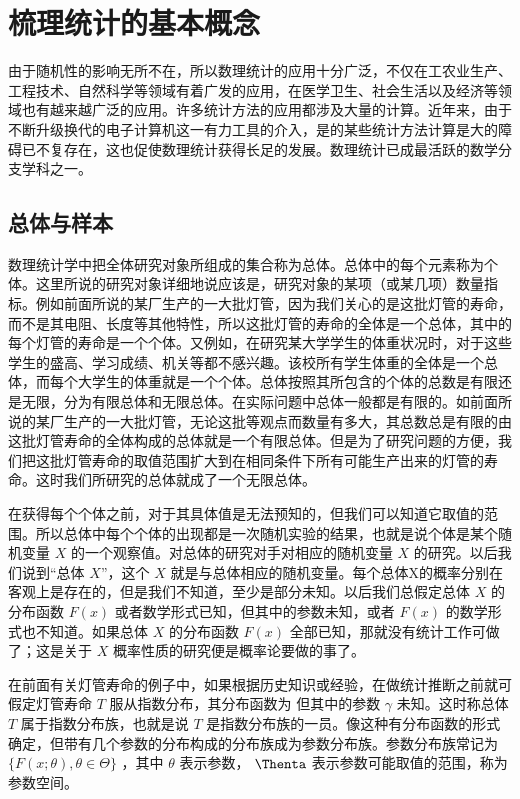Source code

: \chapter{梳理统计的基本概念}
由于随机性的影响无所不在，所以数理统计的应用十分广泛，不仅在工农业生产、工程技术、自然科学等领域有着广发的应用，在医学卫生、社会生活以及经济等领域也有越来越广泛的应用。许多统计方法的应用都涉及大量的计算。近年来，由于不断升级换代的电子计算机这一有力工具的介入，是的某些统计方法计算是大的障碍已不复存在，这也促使数理统计获得长足的发展。数理统计已成最活跃的数学分支学科之一。

\section{总体与样本} 

数理统计学中把全体研究对象所组成的集合称为总体。总体中的每个元素称为个体。这里所说的研究对象详细地说应该是，研究对象的某项（或某几项）数量指标。例如前面所说的某厂生产的一大批灯管，因为我们关心的是这批灯管的寿命，而不是其电阻、长度等其他特性，所以这批灯管的寿命的全体是一个总体，其中的每个灯管的寿命是一个个体。又例如，在研究某大学学生的体重状况时，对于这些学生的盛高、学习成绩、机关等都不感兴趣。该校所有学生体重的全体是一个总体，而每个大学生的体重就是一个个体。总体按照其所包含的个体的总数是有限还是无限，分为有限总体和无限总体。在实际问题中总体一般都是有限的。如前面所说的某厂生产的一大批灯管，无论这批等观点而数量有多大，其总数总是有限的由这批灯管寿命的全体构成的总体就是一个有限总体。但是为了研究问题的方便，我们把这批灯管寿命的取值范围扩大到在相同条件下所有可能生产出来的灯管的寿命。这时我们所研究的总体就成了一个无限总体。

在获得每个个体之前，对于其具体值是无法预知的，但我们可以知道它取值的范围。所以总体中每个个体的出现都是一次随机实验的结果，也就是说个体是某个随机变量 $X$ 的一个观察值。对总体的研究对手对相应的随机变量 $X$ 的研究。以后我们说到“总体 $X$”，这个 $X$ 就是与总体相应的随机变量。每个总体X的概率分别在客观上是存在的，但是我们不知道，至少是部分未知。以后我们总假定总体 $X$ 的分布函数 $F(x)$ 或者数学形式已知，但其中的参数未知，或者 $F(x)$ 的数学形式也不知道。如果总体 $X$ 的分布函数 $F(x)$ 全部已知，那就没有统计工作可做了；这是关于 $X$ 概率性质的研究便是概率论要做的事了。

在前面有关灯管寿命的例子中，如果根据历史知识或经验，在做统计推断之前就可假定灯管寿命 $T$ 服从指数分布，其分布函数为
但其中的参数 $\gamma$ 未知。这时称总体 $T$ 属于指数分布族，也就是说 $T$ 是指数分布族的一员。像这种有分布函数的形式确定，但带有几个参数的分布构成的分布族成为参数分布族。参数分布族常记为 $\{F(x; \theta), \theta \in \Theta\}$ ，其中 $\theta$ 表示参数， $\Thenta$ 表示参数可能取值的范围，称为参数空间。

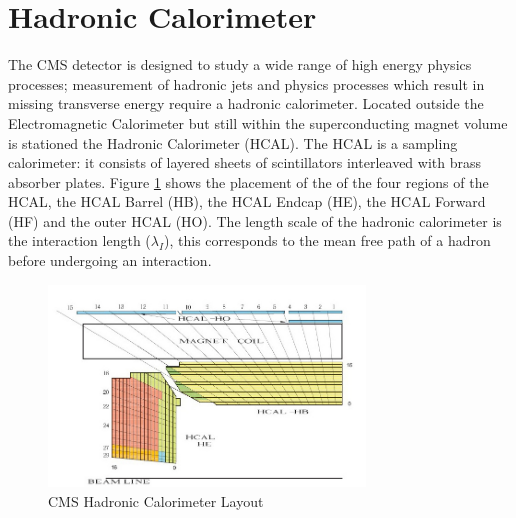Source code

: \section{Hadronic Calorimeter}
The CMS detector is designed to study a wide range of high energy 
physics processes; measurement of hadronic jets and
physics processes which result in missing transverse energy require
a hadronic calorimeter. 
Located outside the Electromagnetic Calorimeter but still within the
superconducting magnet volume is stationed the Hadronic Calorimeter (HCAL).
The HCAL is a sampling calorimeter: it consists of layered 
sheets of scintillators interleaved with brass absorber plates. 
Figure \ref{fig:HCALLayout}
shows the placement of the of the four regions of the HCAL, the HCAL Barrel (HB),
the HCAL Endcap (HE), the HCAL Forward (HF) and the outer HCAL (HO). 
The length scale of the hadronic calorimeter is the interaction length ($\lambda_{I}$),
this corresponds to the mean free path of a hadron before undergoing
an interaction. 
\begin{figure}[hb]
  \centering
	\includegraphics[width=0.75\textwidth]{images/HCAL.jpg}
  	\caption[HCAL Layout]
   	{CMS Hadronic Calorimeter Layout}
	\label{fig:HCALLayout}
\end{figure}


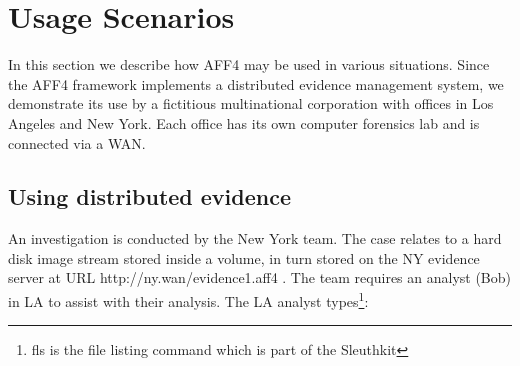 \documentclass[10pt, conference]{IEEEtran}
\begin{document}



\section{Usage Scenarios}
In this section we describe how AFF4 may be used in various
situations. Since the AFF4 framework implements a distributed evidence
management system, we demonstrate its use by a fictitious
multinational corporation with offices in Los Angeles and New
York. Each office has its own computer forensics lab and is connected
via a WAN.

\subsection{Using distributed evidence}
An investigation is conducted by the New York team. The case relates
to a hard disk image stream stored inside a volume, in turn stored on
the NY evidence server at URL http://ny.wan/evidence1.aff4 . The team
requires an analyst (Bob) in LA to assist with their analysis. The LA
analyst types\footnote{fls is the file listing command which is part
of the Sleuthkit}:
\end{document}
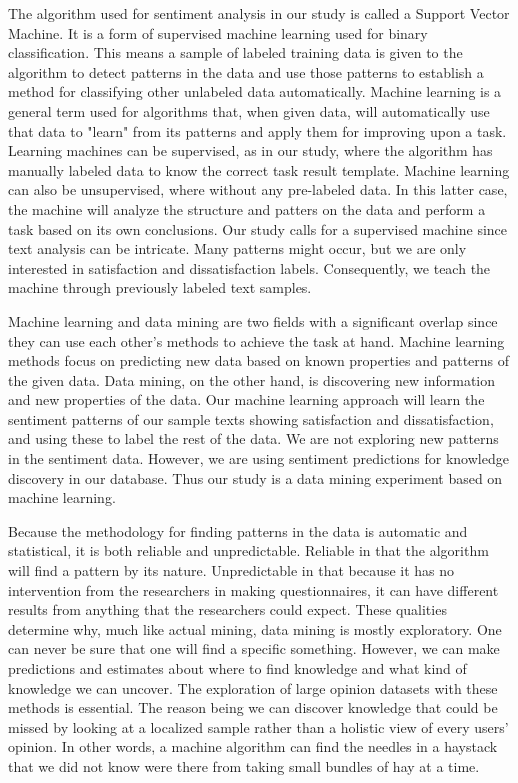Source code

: \documentclass[smallextended,natbib]{svjour3}       %
\begin{document}
    The algorithm used for sentiment analysis in our study is called a Support Vector Machine. It is a form of supervised machine learning used for binary classification. This means a sample of labeled training data is given to the algorithm to detect patterns in the data and use those patterns to establish a method for classifying other unlabeled data automatically. Machine learning is a general term used for algorithms that, when given data, will automatically use that data to "learn" from its patterns and apply them for improving upon a task. Learning machines can be supervised, as in our study, where the algorithm has manually labeled data to know the correct task result template. Machine learning can also be unsupervised, where without any pre-labeled data. In this latter case, the machine will analyze the structure and patters on the data and perform a task based on its own conclusions. Our study calls for a supervised machine since text analysis can be intricate. Many patterns might occur, but we are only interested in satisfaction and dissatisfaction labels. Consequently, we teach the machine through previously labeled text samples. 

    Machine learning and data mining are two fields with a significant overlap since they can use each other's methods to achieve the task at hand. Machine learning methods focus on predicting new data based on known properties and patterns of the given data. Data mining, on the other hand, is discovering new information and new properties of the data. Our machine learning approach will learn the sentiment patterns of our sample texts showing satisfaction and dissatisfaction, and using these to label the rest of the data. We are not exploring new patterns in the sentiment data. However, we are using sentiment predictions for knowledge discovery in our database. Thus our study is a data mining experiment based on machine learning.

    Because the methodology for finding patterns in the data is automatic and statistical, it is both reliable and unpredictable. Reliable in that the algorithm will find a pattern by its nature. Unpredictable in that because it has no intervention from the researchers in making questionnaires, it can have different results from anything that the researchers could expect. These qualities determine why, much like actual mining, data mining is mostly exploratory. One can never be sure that one will find a specific something. However, we can make predictions and estimates about where to find knowledge and what kind of knowledge we can uncover. The exploration of large opinion datasets with these methods is essential. The reason being we can discover knowledge that could be missed by looking at a localized sample rather than a holistic view of every users' opinion. In other words, a machine algorithm can find the needles in a haystack that we did not know were there from taking small bundles of hay at a time.
\end{document}
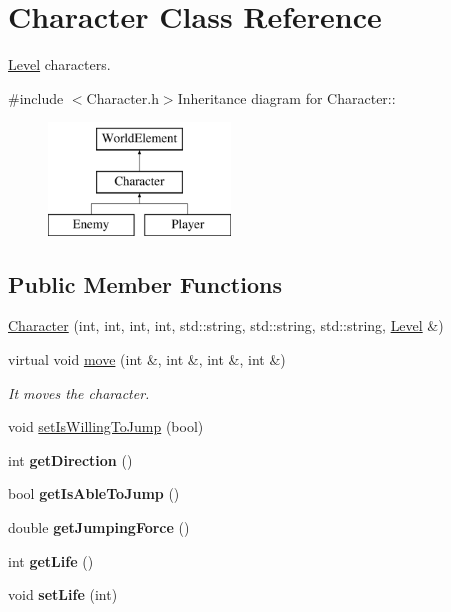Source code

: \hypertarget{classCharacter}{
\section{Character Class Reference}
\label{classCharacter}
}


\hyperlink{classLevel}{Level} characters.  


{\ttfamily \#include $<$Character.h$>$}Inheritance diagram for Character::\begin{figure}[H]
\begin{center}
\leavevmode
\includegraphics[height=3cm]{classCharacter}
\end{center}
\end{figure}
\subsection*{Public Member Functions}
\begin{DoxyCompactItemize}
\item 
\hyperlink{classCharacter_a38fd0fe8b748b17cfda79f3c8b4e3e58}{Character} (int, int, int, int, std::string, std::string, std::string, \hyperlink{classLevel}{Level} \&)
\item 
virtual void \hyperlink{classCharacter_a20727808aa2d7c646c7fe209801bae1f}{move} (int \&, int \&, int \&, int \&)
\begin{DoxyCompactList}\small\item\em It moves the character. \item\end{DoxyCompactList}\item 
void \hyperlink{classCharacter_a79111ebd8a8da953f15312adde87bec9}{setIsWillingToJump} (bool)
\item 
\hypertarget{classCharacter_a7dffb61b5343fff4c122143919c5bae0}{
int {\bfseries getDirection} ()}
\label{classCharacter_a7dffb61b5343fff4c122143919c5bae0}

\item 
\hypertarget{classCharacter_ae030adc5c8aa5e934f918b6d6185d493}{
bool {\bfseries getIsAbleToJump} ()}
\label{classCharacter_ae030adc5c8aa5e934f918b6d6185d493}

\item 
\hypertarget{classCharacter_a81bb0c825cf6ed1fefde938e459183ea}{
double {\bfseries getJumpingForce} ()}
\label{classCharacter_a81bb0c825cf6ed1fefde938e459183ea}

\item 
\hypertarget{classCharacter_a1e00eede43aa9b436b0cbd2127ab251a}{
int {\bfseries getLife} ()}
\label{classCharacter_a1e00eede43aa9b436b0cbd2127ab251a}

\item 
\hypertarget{classCharacter_a8e59bdcbc422df338cea33f932c9a9d8}{
void {\bfseries setLife} (int)}
\label{classCharacter_a8e59bdcbc422df338cea33f932c9a9d8}

\end{DoxyCompactItemize}
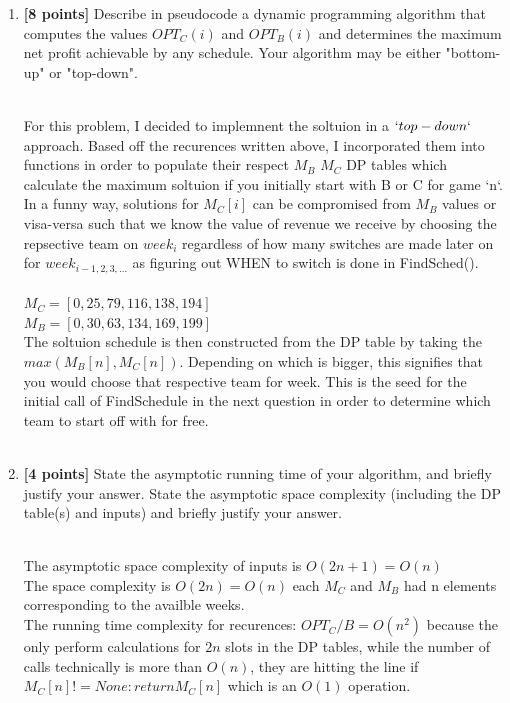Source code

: \documentclass[11pt]{article}
\theoremstyle{definition}
\theoremstyle{theorem}
\newcommand{\solution}{\medskip\noindent{\color{DarkBlue}\textbf{Solution:}}}
\begin{document}
\begin{enumerate}[label=(\alph*)]
\item \textbf{[8 points]}  Describe in pseudocode a dynamic programming algorithm that computes the values $OPT_C(i)$ and $OPT_B(i)$ and determines the maximum net profit achievable by any schedule. Your algorithm may be either "bottom-up" or "top-down".

\solution \\



For this problem, I decided to implemnent the soltuion in a $`top-down`$ approach. 
Based off the recurences written above, I incorporated them into functions in order 
to populate their respect $M_B$ $M_C$ DP tables which calculate the maximum soltuion
 if you initially start with B or C for game `n`. In a funny way, solutions for $M_C[i]$ can be compromised from $M_B$ values or visa-versa such that we know the value of revenue we receive by choosing the repsective team on $week_i$ regardless of how many switches are made later on for $week_{i-1,2,3,...}$ as figuring out WHEN to switch is done in FindSched().\\
\\$M_C = [0, 25, 79, 116, 138, 194]$\\$M_B = [0, 30, 63, 134, 169, 199]$ \\

The soltuion schedule is then constructed from the DP table by taking the $max(M_B[n], M_C[n])$. Depending on which is bigger, this signifies that you would choose that respective team for week. This is the seed for the initial call of FindSchedule in the next question in order to determine which team to start off with for free. \\\\

\item \textbf{[4 points]} State the asymptotic running time of your algorithm, and briefly justify your answer. State the asymptotic space complexity (including the DP table(s) and inputs) and briefly justify your answer.

\solution \\ 
The asymptotic space complexity of inputs is $O(2n+1) = O(n)$\\
The space complexity is $O(2n) = O(n)$ each $M_C$ and $M_B$ had n elements corresponding to the availble weeks.\\
The running time complexity for recurences: $OPT_C/B = O(n^2)$ because the only perform calculations for $2n$ slots in the DP tables, while the number of calls technically is more than  
$O(n)$, they are hitting the line if $M_C[n] != None: return M_C[n]$ which is an $O(1)$ operation. 


\end{enumerate}
\end{document}

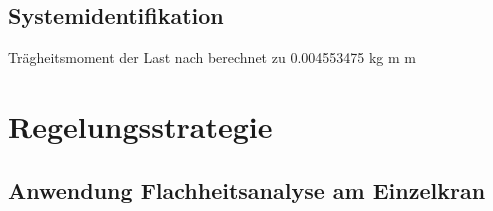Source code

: \section{Systemidentifikation}
Trägheitsmoment der Last nach %
berechnet zu 0.004553475 kg m m

\chapter{Regelungsstrategie}
\section{Anwendung Flachheitsanalyse am Einzelkran}


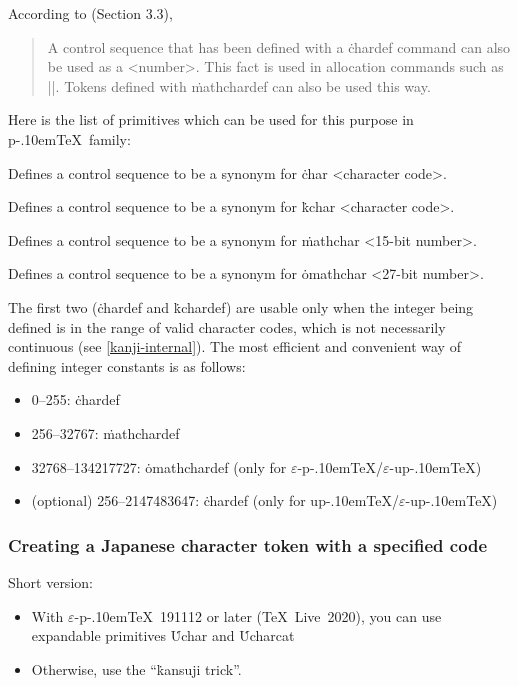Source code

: \documentclass[a4paper,11pt]{article}
\def\epTeX{$\varepsilon$-\pTeX}\def\eTeX{$\varepsilon$-\TeX}
\def\eupTeX{$\varepsilon$-\upTeX}\def\upTeX{u\pTeX}
\def\pTeX{p\kern-.10em\TeX}
\def\TL{\TeX\ Live\ }
\begin{document}
According to \cite{topic} (Section 3.3),
\begin{quote}
A control sequence that has been defined with a \.{chardef} command
can also be used as a <number>.
This fact is used in allocation commands such as |\newbox|.
Tokens defined with \.{mathchardef} can also be used this way.
\end{quote}
Here is the list of primitives which can be used for this purpose
in \pTeX\ family:
\begin{simplelist}
 \csitem[\.{chardef} <control sequence>=<character code>]
  Defines a control sequence to be a synonym for
  \.{char} <character code>.

 \csitem[\.{kchardef} <control sequence>=<character code> (for \upTeX/\eupTeX)]
  Defines a control sequence to be a synonym for
  \.{kchar} <character code>.

 \csitem[\.{mathchardef} <control sequence>=<15-bit number>]
  Defines a control sequence to be a synonym for
  \.{mathchar} <15-bit number>.

 \csitem[\.{omathchardef} <control sequence>=<27-bit number> (for \epTeX/\eupTeX)]
  Defines a control sequence to be a synonym for
  \.{omathchar} <27-bit number>.
\end{simplelist}

The first two (\.{chardef} and \.{kchardef}) are usable only when
the integer being defined is in the range of valid character codes,
which is not necessarily continuous (see \ref{kanji-internal}).
The most efficient and convenient way of defining integer constants
is as follows:
\begin{itemize}
 \item 0--255: \.{chardef}
 \item 256--32767: \.{mathchardef}
 \item 32768--134217727: \.{omathchardef} (only for \epTeX/\eupTeX)
 \item (optional) 256--2147483647: \.{chardef} (only for \upTeX/\eupTeX)
\end{itemize}

\subsubsection{Creating a Japanese character token with a specified code}

Short version:
\begin{itemize}
 \item With \epTeX~191112 or later (\TL2020),
   you can use expandable primitives \.{Uchar} and \.{Ucharcat}
 \item Otherwise, use the ``\.{kansuji} trick''.
\end{itemize}
\end{document}
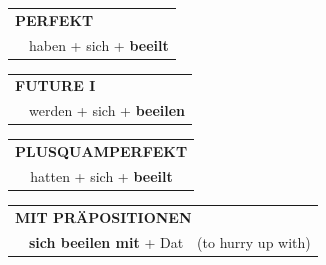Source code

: \documentclass[10pt,a4paper]{revtex4-2}
\begin{document}
\begin{verbbox}
 \begin{tabular}{rl}
     \multicolumn{2}{l}{\textbf{PERFEKT}}\\
    &haben + sich + \textbf{beeilt}\\
  \end{tabular}
\hfill
   \begin{tabular}{rl}
   
    \multicolumn{2}{l}{\textbf{FUTURE I} }\\
    &werden + sich + \textbf{beeilen}\\
 
  \end{tabular}
\hfill
   \begin{tabular}{rl}
      \multicolumn{2}{l}{\textbf{PLUSQUAMPERFEKT}}\\
    &hatten + sich + \textbf{beeilt}\\
  \end{tabular}
  
\vspace{10pt}

   \begin{tabular}{lll}
      \multicolumn{3}{l}{\textbf{MIT PRÄPOSITIONEN}}\\
& \textbf{sich beeilen mit} + Dat & (to hurry up with)
  \end{tabular}
  
  \vspace{-5pt}

\end{verbbox}
\end{document}
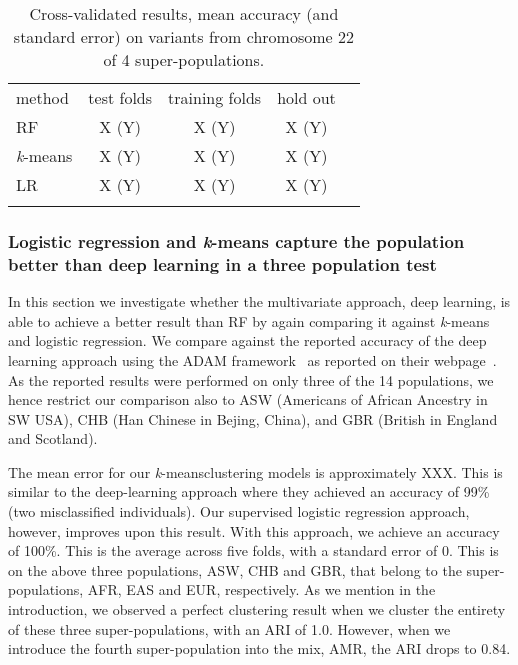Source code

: \documentclass{llncs}
\newcommand{\kMeans}{\textit{k}-means}
\begin{document}
{\begin{table}
\caption{Cross-validated results, mean accuracy (and standard error) on variants from chromosome 22 of 4 super-populations.}
\begin{center}
\renewcommand{\arraystretch}{1.4}
\setlength\tabcolsep{3pt}
\begin{tabular}{lcccc}
\hline\noalign{\smallskip}
method  & test folds & training folds & hold out \\
RF  & X (Y) & X (Y) & X (Y) \\
\kMeans & X (Y) & X (Y) & X (Y) \\
LR & X (Y) & X (Y) & X (Y) \\
\noalign{\smallskip}
\hline
\label{RF}
\end{tabular}
\end{center}
\end{table}




\subsubsection{Logistic regression and \kMeans{} capture the population better than deep learning in a three population test}
In this section we investigate whether the multivariate approach, deep learning, is able to achieve a better result than RF by again comparing it against \kMeans{} and logistic regression.  
We compare against the reported accuracy of the deep learning approach using the {\sc ADAM} framework~\cite{Massie2013} as reported on their webpage~\cite{Ferguson}. 
As the reported results were performed on only three of the 14 populations, we hence restrict our comparison also to ASW (Americans of African Ancestry in SW USA), CHB (Han Chinese in Bejing, China), and GBR (British in England and Scotland).

The mean error for our \kMeans clustering models is approximately XXX. This is similar to the deep-learning approach where they achieved an accuracy of 99\% (two misclassified individuals). Our supervised logistic regression approach, however, improves upon this result.
With this approach, we achieve an accuracy of 100\%. This is the average across five folds, with a standard error of 0. This is on the above three populations, ASW, CHB and GBR, that belong to the super-populations, AFR, EAS and EUR, respectively.
As we mention in the introduction, we observed a perfect clustering result when we cluster the entirety of these three super-populations, with an ARI of 1.0. However, when we introduce the fourth super-population into the mix, AMR, the ARI drops to 0.84.


}
\end{document}
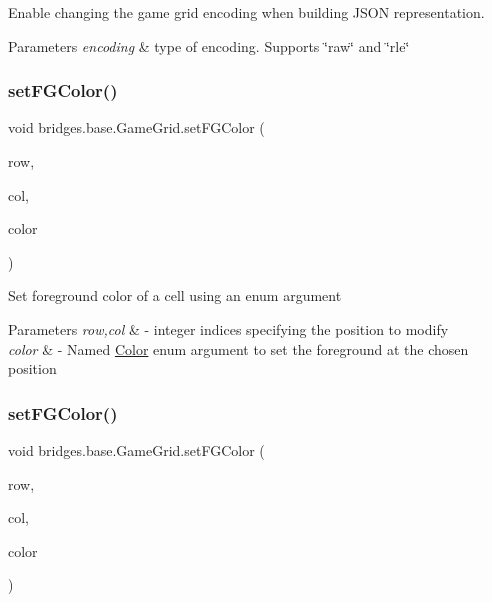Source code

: Enable changing the game grid encoding when building J\+S\+ON representation. 


\begin{DoxyParams}{Parameters}
{\em encoding} & type of encoding. Supports \char`\"{}raw\char`\"{} and \char`\"{}rle\char`\"{} \\
\hline
\end{DoxyParams}
\mbox{\label{classbridges_1_1base_1_1_game_grid_a105b46f68bcc9413889e7255318bab4c}} 
\subsubsection{\texorpdfstring{set\+F\+G\+Color()}{setFGColor()}\hspace{0.1cm}{\footnotesize\ttfamily [1/2]}}
{\footnotesize\ttfamily void bridges.\+base.\+Game\+Grid.\+set\+F\+G\+Color (\begin{DoxyParamCaption}\item[{Integer}]{row,  }\item[{Integer}]{col,  }\item[{\mbox{\hyperlink{enumbridges_1_1base_1_1_named_color}{Named\+Color}}}]{color }\end{DoxyParamCaption})}

Set foreground color of a cell using an enum argument


\begin{DoxyParams}{Parameters}
{\em row,col} & -\/ integer indices specifying the position to modify \\
\hline
{\em color} & -\/ Named \mbox{\hyperlink{classbridges_1_1base_1_1_color}{Color}} enum argument to set the foreground at the chosen position \\
\hline
\end{DoxyParams}
\mbox{\label{classbridges_1_1base_1_1_game_grid_a860f2669ba46bc7691f4bb5c7adf907b}} 
\subsubsection{\texorpdfstring{set\+F\+G\+Color()}{setFGColor()}\hspace{0.1cm}{\footnotesize\ttfamily [2/2]}}
{\footnotesize\ttfamily void bridges.\+base.\+Game\+Grid.\+set\+F\+G\+Color (\begin{DoxyParamCaption}\item[{Integer}]{row,  }\item[{Integer}]{col,  }\item[{String}]{color }\end{DoxyParamCaption})}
______________________________
From the records above, return each line where "foreground" occurs.

Set foreground color of a cell using an enum argument
{\em color} & -\/ Named \mbox{\hyperlink{classbridges_1_1base_1_1_color}{Color}} enum argument to set the foreground at the chosen position \\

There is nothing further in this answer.